EXERCISE AIM
Nothing other than the lines from the one containing "- [ ] type inference" through the last line of the data below should be output, each reproduced exactly.

====================

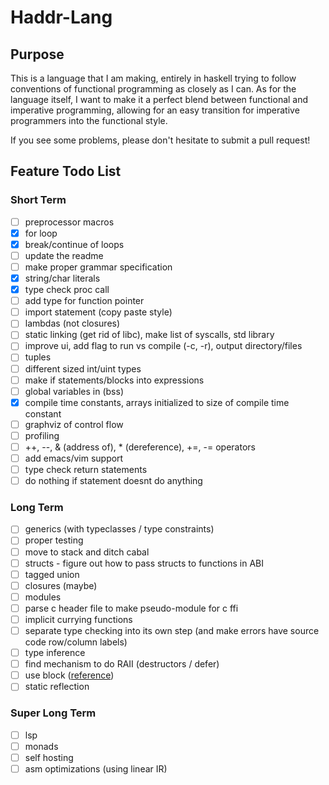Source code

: # Haddr-Lang

## Purpose
This is a language that I am making, entirely in haskell trying to follow conventions of functional programming as closely as I can. As for the language itself, I want to make it a perfect blend between functional and imperative programming, allowing for an easy transition for imperative programmers into the functional style.

If you see some problems, please don't hesitate to submit a pull request!

## Feature Todo List

### Short Term
- [ ] preprocessor macros
- [x] for loop
- [x] break/continue of loops
- [ ] update the readme
- [ ] make proper grammar specification
- [x] string/char literals
- [x] type check proc call
- [ ] add type for function pointer
- [ ] import statement (copy paste style)
- [ ] lambdas (not closures)
- [ ] static linking (get rid of libc), make list of syscalls, std library
- [ ] improve ui, add flag to run vs compile (-c, -r), output directory/files
- [ ] tuples
- [ ] different sized int/uint types
- [ ] make if statements/blocks into expressions
- [ ] global variables in (bss)
- [x] compile time constants, arrays initialized to size of compile time constant
- [ ] graphviz of control flow
- [ ] profiling
- [ ] ++, --, & (address of), * (dereference), +=, -= operators
- [ ] add emacs/vim support
- [ ] type check return statements
- [ ] do nothing if statement doesnt do anything

### Long Term
- [ ] generics (with typeclasses / type constraints)
- [ ] proper testing
- [ ] move to stack and ditch cabal
- [ ] structs - figure out how to pass structs to functions in ABI
- [ ] tagged union
- [ ] closures (maybe)
- [ ] modules
- [ ] parse c header file to make pseudo-module for c ffi
- [ ] implicit currying functions
- [ ] separate type checking into its own step (and make errors have source code row/column labels)
- [ ] type inference
- [ ] find mechanism to do RAII (destructors / defer)
- [ ] use block ([reference](https://youtu.be/QM1iUe6IofM?t=2502))
- [ ] static reflection

### Super Long Term
- [ ] lsp
- [ ] monads
- [ ] self hosting
- [ ] asm optimizations (using linear IR)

====================

ANSWER FOR THE TASK
- [ ] type inference
- [ ] find mechanism to do RAII (destructors / defer)
- [ ] use block ([reference](https://youtu.be/QM1iUe6IofM?t=2502))
- [ ] static reflection

### Super Long Term
- [ ] lsp
- [ ] monads
- [ ] self hosting
- [ ] asm optimizations (using linear IR)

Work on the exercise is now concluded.